Racial bias complaints continue at Kansas City VA Hospital
LIBERTY, Mo. (AP) — Several civil rights organizations said Thursday that they want to see significant changes at Kansas City Veterans Affairs Medical Center after allegations resurfaced of racial discrimination and demeaning treatment of black employees.
Black employees at the hospital have complained for years of a hostile work environment and the allegations drew new attention in March, when several employees met with the NAACP to discuss their concerns and U.S. Sen. Jerry Moran of Kansas demanded answers from Robert Wilkie, secretary of Veterans Affairs.
On Thursday, attorney Rebecca Randles said two lawsuits have been filed against the hospital, and up to 75 lawsuits are possible, although she is seeking class action status. She said she and the civil rights organizations want an independent organization to conduct a thorough investigation of the hospital’s operations.
Despite months of complaints, Randles said she heard this week from another employee who had been called a racial epithet.
In the lawsuits and multiple internal hospital complaints, black employees said they heard frequent racial epithets, were denied promotions for lesser-qualified white employees, faced expectations that were not required of white employees and received no support when they complained to supervisors or hospital administrators.
Charmayne “Charlie” Brown, a registered nurse for 35 years — 17 at the medical center — retired last year after she was not allowed to return to her previous job after undergoing shoulder surgery. She said her supervisor would not talk to her, even about patient care, except by writing on paper and slipping comments under her door.
“I want the same respect you have for the other nurses, that you have for the secretaries,” she said. “The name calling, the making racial jokes, and I am being the subject of the jokes that was just the foundation, and then when you go to the place where I am being isolated in my job that was just the straw that broke the camel’s back.”
In response to Moran’s demands for information, Wilkie in May sent a letter reiterating the hospital’s commitment to diversity and its employees, and detailing several avenues employees have to bring their concerns to administrators.
Wilkie said as of May, the hospital had 39 active complaints in the Equal Employment Opportunity process.
Theresa DiMaggio, a spokeswoman for the Kansas City hospital, on Thursday reiterated those comments, saying in a statement the hospital is proud of its inclusive and diverse culture and encourages employees to report any problems they encounter.
Brown said she and other employees filed numerous EEO complaints and met with hospital administrators over the years but the complaints usually resulted in retaliation, not progress.
Representatives from the ACLU, the NAACP, Concerned Clergy Coalition and the Southern Christian Leadership Conference were among those who on Thursday called for changes at the hospital.

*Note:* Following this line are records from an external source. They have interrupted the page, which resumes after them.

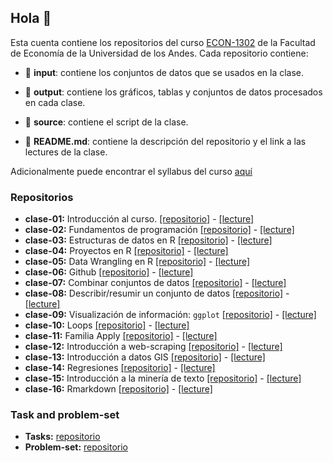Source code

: ## Hola 👋

Esta cuenta contiene los repositorios del curso [ECON-1302](https://github.com/taller-r-202301) de la Facultad de Economía de la Universidad de los Andes. Cada repositorio contiene:

- :file_folder: **input**: contiene los conjuntos de datos que se usados en la clase.

- :file_folder: **output**: contiene los gráficos, tablas y conjuntos de datos procesados en cada clase. 

- :file_folder: **source**: contiene el script de la clase.

- :book: **README.md**: contiene la descripción del repositorio y el link a las lectures de la clase.

Adicionalmente puede encontrar el syllabus del curso [aquí](https://github.com/taller-r-202301/.github/blob/main/syllabus.pdf)

### Repositorios
- **clase-01:** Introducción al curso. [[repositorio]](https://github.com/taller-r-202301/clase-01) -  [[lecture]](https://lectures-r.gitlab.io/uniandes-202301/clase-01/)
- **clase-02:** Fundamentos de programación [[repositorio]](https://github.com/taller-r-202301/clase-02) -  [[lecture]](https://lectures-r.gitlab.io/uniandes-202301/clase-02/)
- **clase-03:** Estructuras de datos en R [[repositorio]](https://github.com/taller-r-202301/clase-03) -  [[lecture]](https://lectures-r.gitlab.io/uniandes-202301/clase-03/)
- **clase-04:** Proyectos en R [[repositorio]](https://github.com/taller-r-202301/clase-04) -  [[lecture]](https://lectures-r.gitlab.io/uniandes-202301/clase-04/)
- **clase-05:** Data Wrangling en R [[repositorio]](https://github.com/taller-r-202301/clase-05) -  [[lecture]](https://lectures-r.gitlab.io/uniandes-202301/clase-05/)
- **clase-06:** Github [[repositorio]](https://github.com/taller-r-202301/clase-06) -  [[lecture]](https://lectures-r.gitlab.io/uniandes-202301/clase-06/)
- **clase-07:** Combinar conjuntos de datos [[repositorio]](https://github.com/taller-r-202301/clase-07) -  [[lecture]](https://lectures-r.gitlab.io/uniandes-202301/clase-07/)
- **clase-08:** Describir/resumir un conjunto de datos [[repositorio]](https://github.com/taller-r-202301/clase-08) -  [[lecture]](https://lectures-r.gitlab.io/uniandes-202301/clase-08/)
- **clase-09:** Visualización de información: `ggplot` [[repositorio]](https://github.com/taller-r-202301/clase-09) -  [[lecture]](https://lectures-r.gitlab.io/uniandes-202301/clase-09/)
- **clase-10:** Loops [[repositorio]](https://github.com/taller-r-202301/clase-10) -  [[lecture]](https://lectures-r.gitlab.io/uniandes-202301/clase-10/)
- **clase-11:** Familia Apply [[repositorio]](https://github.com/taller-r-202301/clase-11) -  [[lecture]](https://lectures-r.gitlab.io/uniandes-202301/clase-11/)
- **clase-12:** Introducción a web-scraping [[repositorio]](https://github.com/taller-r-202301/clase-12) -  [[lecture]](https://lectures-r.gitlab.io/uniandes-202301/clase-12/)
- **clase-13:** Introducción a datos GIS [[repositorio]](https://github.com/taller-r-202301/clase-13) -  [[lecture]](https://lectures-r.gitlab.io/uniandes-202301/clase-13/)
- **clase-14:** Regresiones [[repositorio]](https://github.com/taller-r-202301/clase-14) -  [[lecture]](https://lectures-r.gitlab.io/uniandes-202301/clase-14/)
- **clase-15:** Introducción a la minería de texto [[repositorio]](https://github.com/taller-r-202301/clase-15) -  [[lecture]](https://lectures-r.gitlab.io/uniandes-202301/clase-15/)
- **clase-16:** Rmarkdown [[repositorio]](https://github.com/taller-r-202301/clase-16) -  [[lecture]](https://lectures-r.gitlab.io/uniandes-202301/clase-16/) 

### Task and problem-set

- **Tasks:** [repositorio](https://github.com/taller-r-202301/tasks)
- **Problem-set:** [repositorio](https://github.com/taller-r-202301/problem-sets)




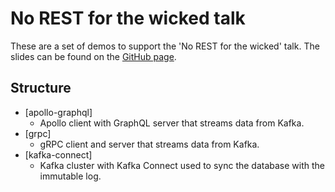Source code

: # No REST for the wicked talk

These are a set of demos to support the 'No REST for the wicked' talk. The slides can be found on the [GitHub page](https://paul-pop.github.io/no-rest-for-the-wicked-demos/docs).

## Structure

* [apollo-graphql]
  * Apollo client with GraphQL server that streams data from Kafka.
* [grpc]
  * gRPC client and server that streams data from Kafka.
* [kafka-connect]
  * Kafka cluster with Kafka Connect used to sync the database with the immutable log.


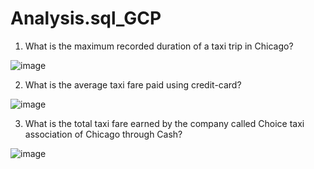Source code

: # Analysis.sql_GCP
1. What is the maximum recorded duration of a taxi trip in Chicago?

![image](https://user-images.githubusercontent.com/100796768/156874561-ceaf06ea-2450-4181-9952-4a941c0d726a.png)

2. What is the average taxi fare paid using credit-card?

![image](https://user-images.githubusercontent.com/100796768/156874641-ad1ec8aa-dcb1-4489-abb4-192b113cf0ce.png)

3. What is the total taxi fare earned by the company called Choice taxi association of Chicago through Cash?

![image](https://user-images.githubusercontent.com/100796768/156874742-c8b7a227-bb4f-4593-9a4c-6e8c73ff4aeb.png)


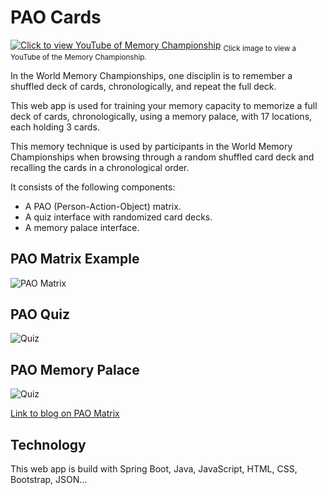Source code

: # PAO Cards
<a href="https://www.youtube.com/watch?v=OApSOU7NIAw" target="_blank"><img src="https://learningisliving.dk/wp-content/uploads/2025/10/paocards-front-page.png" alt="Click to view YouTube of Memory Championship"></a>
<sub>Click image to view a YouTube of the Memory Championship.</sub>

In the World Memory Championships, one disciplin is to remember a shuffled deck of cards, chronologically, and repeat the full deck.

This web app is used for training your memory capacity to memorize a full deck of cards, chronologically, using a memory palace, with 17 locations, each holding 3 cards.

This memory technique is used by participants in the World Memory Championships when browsing through a random shuffled card deck and recalling the cards in a chronological order.

It consists of the following components:
- A PAO (Person-Action-Object) matrix.
- A quiz interface with randomized card decks.
- A memory palace interface.

## PAO Matrix Example
<img src="https://i0.wp.com/learningisliving.dk/wp-content/uploads/2018/11/quiz-learning-cards.png?resize=960%2C474&ssl=1" alt="PAO Matrix">

## PAO Quiz
<img src="https://learningisliving.dk/wp-content/uploads/2025/10/paocards-quiz.png" alt="Quiz">

## PAO Memory Palace
<img src="https://learningisliving.dk/wp-content/uploads/2025/10/paocards-palace.png" alt="Quiz">

[Link to blog on PAO Matrix](https://learningisliving.dk/2018/03/25/remember-carddeck/)

## Technology
This web app is build with Spring Boot, Java, JavaScript, HTML, CSS, Bootstrap, JSON...

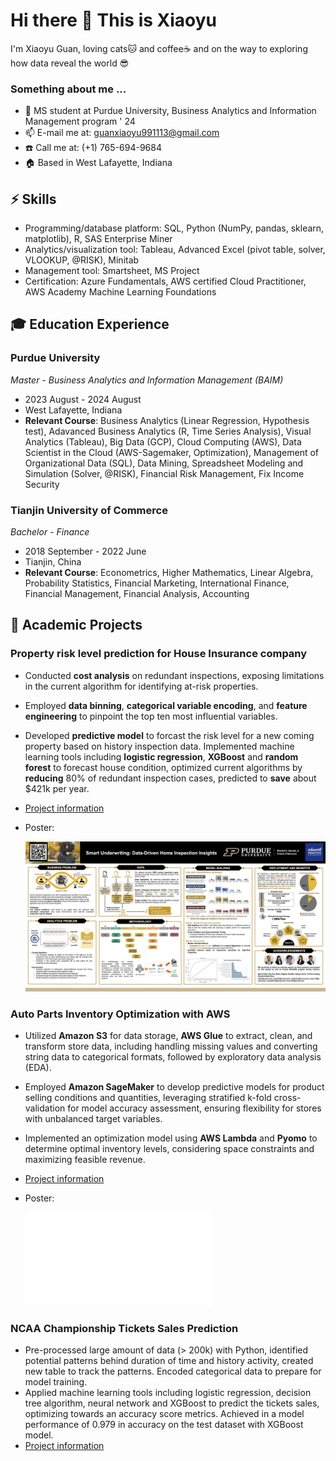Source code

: # Hi there 👋 This is Xiaoyu
I'm Xiaoyu Guan, loving cats🐱 and coffee☕️ and on the way to exploring how data reveal the world 😎
### Something about me ...
- 🏃 MS student at Purdue University, Business Analytics and Information Management program ' 24
- 📫 E-mail me at: guanxiaoyu991113@gmail.com 
- ☎️ Call me at: (+1) 765-694-9684
- 🏠 Based in West Lafayette, Indiana 
  
## ⚡️ Skills
- Programming/database platform: SQL, Python (NumPy, pandas, sklearn, matplotlib), R, SAS Enterprise Miner
- Analytics/visualization tool: Tableau, Advanced Excel (pivot table, solver, VLOOKUP, @RISK), Minitab
- Management tool: Smartsheet, MS Project
- Certification: Azure Fundamentals, AWS certified Cloud Practitioner, AWS Academy Machine Learning Foundations

## 🎓 Education Experience
### Purdue University
*Master* - *Business Analytics and Information Management (BAIM)*
- 2023 August - 2024 August
- West Lafayette, Indiana
- **Relevant Course**: Business Analytics (Linear Regression, Hypothesis test), Adavanced Business Analytics (R, Time Series Analysis), Visual Analytics (Tableau), Big Data (GCP), Cloud Computing (AWS), Data Scientist in the Cloud (AWS-Sagemaker, Optimization), Management of Organizational Data (SQL), Data Mining, Spreadsheet Modeling and Simulation (Solver, @RISK), Financial Risk Management, Fix Income Security

### Tianjin University of Commerce
*Bachelor* - *Finance*
- 2018 September - 2022 June
- Tianjin, China
- **Relevant Course**: Econometrics, Higher Mathematics, Linear Algebra, Probability Statistics, Financial Marketing, International Finance, Financial Management, Financial Analysis, Accounting

## 📖 Academic Projects
### Property risk level prediction for House Insurance company
- Conducted **cost analysis** on redundant inspections, exposing limitations in the current algorithm for identifying at-risk properties.
- Employed **data binning**, **categorical variable encoding**, and **feature engineering** to pinpoint the top ten most influential variables.
- Developed **predictive model** to forcast the risk level for a new coming property based on history inspection data. Implemented machine learning tools including **logistic regression**, **XGBoost** and **random forest** to forecast house condition, optimized current algorithms by **reducing** 80% of redundant inspection cases, predicted to **save** about $421k per year.
- [Project information](https://github.com/Xiaoyuu99/Predictive_analysis_for_house_insurance/tree/main)
- Poster:
  
  ![predictive analysis](predictive_analysis.png)

### Auto Parts Inventory Optimization with AWS
- Utilized **Amazon S3** for data storage, **AWS Glue** to extract, clean, and transform store data, including handling missing values and converting string data to categorical formats, followed by exploratory data analysis (EDA).
- Employed **Amazon SageMaker** to develop predictive models for product selling conditions and quantities, leveraging stratified k-fold cross-validation for model accuracy assessment, ensuring flexibility for stores with unbalanced target variables.
- Implemented an optimization model using **AWS Lambda** and **Pyomo** to determine optimal inventory levels, considering space constraints and maximizing feasible revenue.
- [Project information](https://github.com/Xiaoyuu99/Auto-Parts-Inventory-Optimization)
- Poster:

  ![AWS Final Project Poster.](AWS_Final_Priject_Poster.pdf)

### NCAA Championship Tickets Sales Prediction
- Pre-processed large amount of data (> 200k) with Python, identified potential patterns behind duration of time and history activity, created new table to track the patterns. Encoded categorical data to prepare for model training.
- Applied machine learning tools including logistic regression, decision tree algorithm, neural network and XGBoost to predict the tickets sales, optimizing towards an accuracy score metrics. Achieved in a model performance of 0.979 in accuracy on the test dataset with XGBoost model.
- [Project information](https://github.com/Xiaoyuu99/CACC)
  
### 



<!--
**Xiaoyuu99/Xiaoyuu99** is a ✨ _special_ ✨ repository because its `README.md` (this file) appears on your GitHub profile.

Here are some ideas to get you started:

- 🔭 I’m currently working on ...
- 🌱 I’m currently learning ...
- 👯 I’m looking to collaborate on ...
- 🤔 I’m looking for help with ...
- 💬 Ask me about ...
- 📫 How to reach me: ...
- 😄 Pronouns: ...
- ⚡ Fun fact: ...
--> 
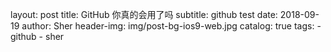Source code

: layout:     post
title:      GitHub 你真的会用了吗
subtitle:   github test
date:       2018-09-19
author:     Sher
header-img: img/post-bg-ios9-web.jpg
catalog: 	 true
tags:
    - github
    - sher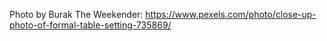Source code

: Photo by Burak The Weekender: https://www.pexels.com/photo/close-up-photo-of-formal-table-setting-735869/
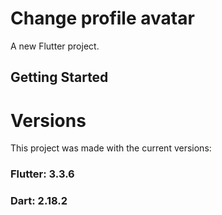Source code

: # Change profile avatar

A new Flutter project.

## Getting Started

# Versions

This project was made with the current versions:

### Flutter: 3.3.6

### Dart: 2.18.2
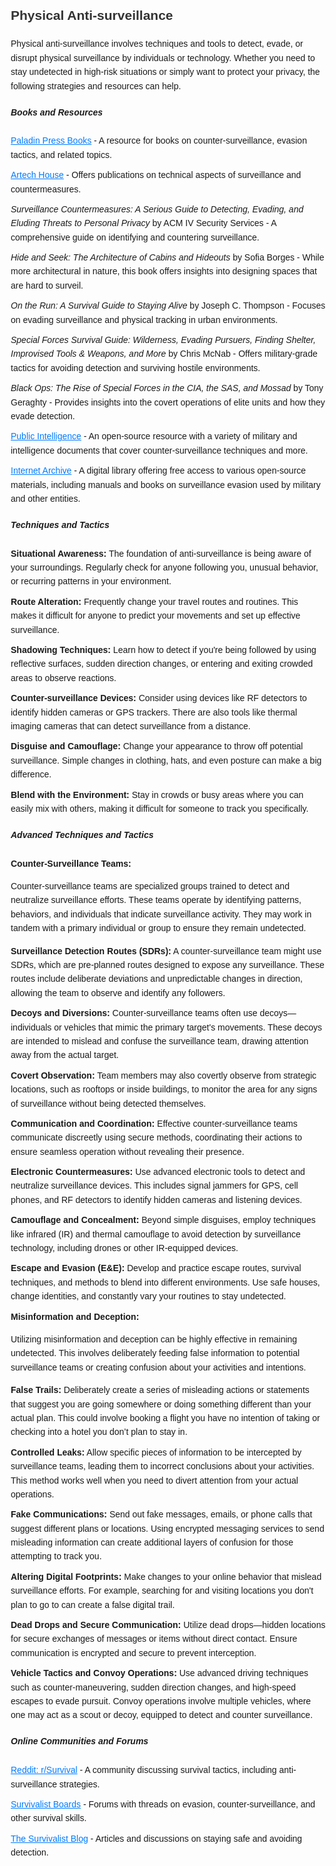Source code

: <!DOCTYPE html>
<html lang="en">
<head>
  <meta charset="UTF-8">
  <meta name="viewport" content="width=device-width, initial-scale=1.0">
<title>Biometrics Anti-Surveillance</title>
<style>
    body {
      font-family: Arial, sans-serif;
      line-height: 1.6;
      margin: 20px;
    }
    h1, h2, h4 {
      color: #333;
    }
    a {
      color: #007bff;
    }
    img {
      max-width: 100%;
      height: auto;
      display: block;
      margin-bottom: 10px;
    }
    ul {
      margin: 0;
      padding: 0;
      list-style: none;
    }
    li {
      margin-bottom: 10px;
    }
</style>
</head>
<body>

  <h2>Physical Anti-surveillance</h2>

  <p>Physical anti-surveillance involves techniques and tools to detect, evade, or disrupt
    physical surveillance by individuals or technology. Whether you need to stay
    undetected in high-risk situations or simply want to protect your privacy, the
    following strategies and resources can help.</p>

  <h5>Books and Resources</h5>
  <ul>
    <li><a href="https://paladinpressbooks.com" target="_blank">Paladin Press Books</a>
    - A resource for books on counter-surveillance, evasion tactics, and related
      topics.</li>
    <li><a href="https://us.artechhouse.com/storehome.aspx" target="_blank">Artech House</a>
    - Offers publications on technical aspects of surveillance and countermeasures.</li>
    <li><em>Surveillance Countermeasures: A Serious Guide to Detecting, Evading, and Eluding
    Threats to Personal Privacy</em>
    by ACM IV Security Services - A comprehensive guide on identifying and countering
      surveillance.</li>
    <li><em>Hide and Seek: The Architecture of Cabins and Hideouts</em> by Sofia Borges
      - While more architectural in nature, this book offers insights into designing
      spaces that are hard to surveil.</li>
    <li><em>On the Run: A Survival Guide to Staying Alive</em> by Joseph C. Thompson
      - Focuses on evading surveillance and physical tracking in urban environments.</li>
    <li><em>Special Forces Survival Guide: Wilderness, Evading Pursuers, Finding Shelter,
    Improvised Tools & Weapons, and More</em>
    by Chris McNab - Offers military-grade tactics for avoiding detection and surviving
      hostile environments.</li>
    <li><em>Black Ops: The Rise of Special Forces in the CIA, the SAS, and Mossad</em>
    by Tony Geraghty - Provides insights into the covert operations of elite units
      and how they evade detection.</li>
    <li><a href="https://publicintelligence.net/" target="_blank">Public Intelligence</a>
    - An open-source resource with a variety of military and intelligence documents
      that cover counter-surveillance techniques and more.</li>
    <li><a href="https://archive.org/" target="_blank">Internet Archive</a> - A digital
      library offering free access to various open-source materials, including manuals
      and books on surveillance evasion used by military and other entities.</li>
  </ul>

  <h5>Techniques and Tactics</h5>
  <ul>
    <li><strong>Situational Awareness:</strong> The foundation of anti-surveillance is
      being aware of your surroundings. Regularly check for anyone following you,
      unusual behavior, or recurring patterns in your environment.</li>
    <li><strong>Route Alteration:</strong> Frequently change your travel routes and routines.
      This makes it difficult for anyone to predict your movements and set up effective
      surveillance.</li>
    <li><strong>Shadowing Techniques:</strong> Learn how to detect if you're being followed
      by using reflective surfaces, sudden direction changes, or entering and exiting
      crowded areas to observe reactions.</li>
    <li><strong>Counter-surveillance Devices:</strong> Consider using devices like RF
      detectors to identify hidden cameras or GPS trackers. There are also tools
      like thermal imaging cameras that can detect surveillance from a distance.</li>
    <li><strong>Disguise and Camouflage:</strong> Change your appearance to throw off
      potential surveillance. Simple changes in clothing, hats, and even posture
      can make a big difference.</li>
    <li><strong>Blend with the Environment:</strong> Stay in crowds or busy areas where
      you can easily mix with others, making it difficult for someone to track you
      specifically.</li>
  </ul>

  <h5>Advanced Techniques and Tactics</h5>
  <ul>
    <li><strong>Counter-Surveillance Teams:</strong>
      <p>Counter-surveillance teams are specialized groups trained to detect and neutralize
        surveillance efforts. These teams operate by identifying patterns, behaviors,
        and individuals that indicate surveillance activity. They may work in tandem
        with a primary individual or group to ensure they remain undetected.</p>
      <ul>
        <li><strong>Surveillance Detection Routes (SDRs):</strong> A counter-surveillance
          team might use SDRs, which are pre-planned routes designed to expose any
          surveillance. These routes include deliberate deviations and unpredictable
          changes in direction, allowing the team to observe and identify any followers.</li>
        <li><strong>Decoys and Diversions:</strong> Counter-surveillance teams often
          use decoys—individuals or vehicles that mimic the primary target's movements.
          These decoys are intended to mislead and confuse the surveillance team,
          drawing attention away from the actual target.</li>
        <li><strong>Covert Observation:</strong> Team members may also covertly observe
          from strategic locations, such as rooftops or inside buildings, to monitor
          the area for any signs of surveillance without being detected themselves.</li>
        <li><strong>Communication and Coordination:</strong> Effective counter-surveillance
          teams communicate discreetly using secure methods, coordinating their actions
          to ensure seamless operation without revealing their presence.</li>
      </ul>
    </li>
    <li><strong>Electronic Countermeasures:</strong> Use advanced electronic tools to
      detect and neutralize surveillance devices. This includes signal jammers for
      GPS, cell phones, and RF detectors to identify hidden cameras and listening
      devices.</li>
    <li><strong>Camouflage and Concealment:</strong> Beyond simple disguises, employ
      techniques like infrared (IR) and thermal camouflage to avoid detection by
      surveillance technology, including drones or other IR-equipped devices.</li>
    <li><strong>Escape and Evasion (E&E):</strong> Develop and practice escape routes,
      survival techniques, and methods to blend into different environments. Use
      safe houses, change identities, and constantly vary your routines to stay undetected.</li>
    <li><strong>Misinformation and Deception:</strong>
      <p>Utilizing misinformation and deception can be highly effective in remaining
        undetected. This involves deliberately feeding false information to potential
        surveillance teams or creating confusion about your activities and intentions.</p>
      <ul>
        <li><strong>False Trails:</strong> Deliberately create a series of misleading
          actions or statements that suggest you are going somewhere or doing something
          different than your actual plan. This could involve booking a flight you
          have no intention of taking or checking into a hotel you don’t plan to
          stay in.</li>
        <li><strong>Controlled Leaks:</strong> Allow specific pieces of information to
          be intercepted by surveillance teams, leading them to incorrect conclusions
          about your activities. This method works well when you need to divert attention
          from your actual operations.</li>
        <li><strong>Fake Communications:</strong> Send out fake messages, emails, or
          phone calls that suggest different plans or locations. Using encrypted
          messaging services to send misleading information can create additional
          layers of confusion for those attempting to track you.</li>
        <li><strong>Altering Digital Footprints:</strong> Make changes to your online
          behavior that mislead surveillance efforts. For example, searching for
          and visiting locations you don't plan to go to can create a false digital
          trail.</li>
      </ul>
    </li>
    <li><strong>Dead Drops and Secure Communication:</strong> Utilize dead drops—hidden
      locations for secure exchanges of messages or items without direct contact.
      Ensure communication is encrypted and secure to prevent interception.</li>
    <li><strong>Vehicle Tactics and Convoy Operations:</strong> Use advanced driving
      techniques such as counter-maneuvering, sudden direction changes, and high-speed
      escapes to evade pursuit. Convoy operations involve multiple vehicles, where
      one may act as a scout or decoy, equipped to detect and counter surveillance.</li>
  </ul>

  <h5>Online Communities and Forums</h5>
  <ul>
    <li><a href="https://www.reddit.com/r/Survival/" target="_blank">Reddit: r/Survival</a>
    - A community discussing survival tactics, including anti-surveillance strategies.</li>
    <li><a href="https://www.survivalistboards.com/" target="_blank">Survivalist Boards</a>
    - Forums with threads on evasion, counter-surveillance, and other survival
      skills.</li>
    <li><a href="https://www.thesurvivalistblog.net/" target="_blank">The Survivalist Blog</a>
    - Articles and discussions on staying safe and avoiding detection.</li>
  </ul>

</body>
</html>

Justice Gatson, a Kansas City-based organizer for the ACLU of Missouri, said the atmosphere at the hospital was “absolutely a disgrace” for employees, and likely hurt the care provided for thousands of veterans from Missouri and Kansas who use the hospital.
“We’re standing with them,” Gatson said. “We are calling for accountability, transparency and an answer to the demands that they have set forth in order to right these tremendous wrongs.”
Protests are planned every Monday at the hospital and the representatives said further actions were planned if changes aren’t made but they declined to discuss those.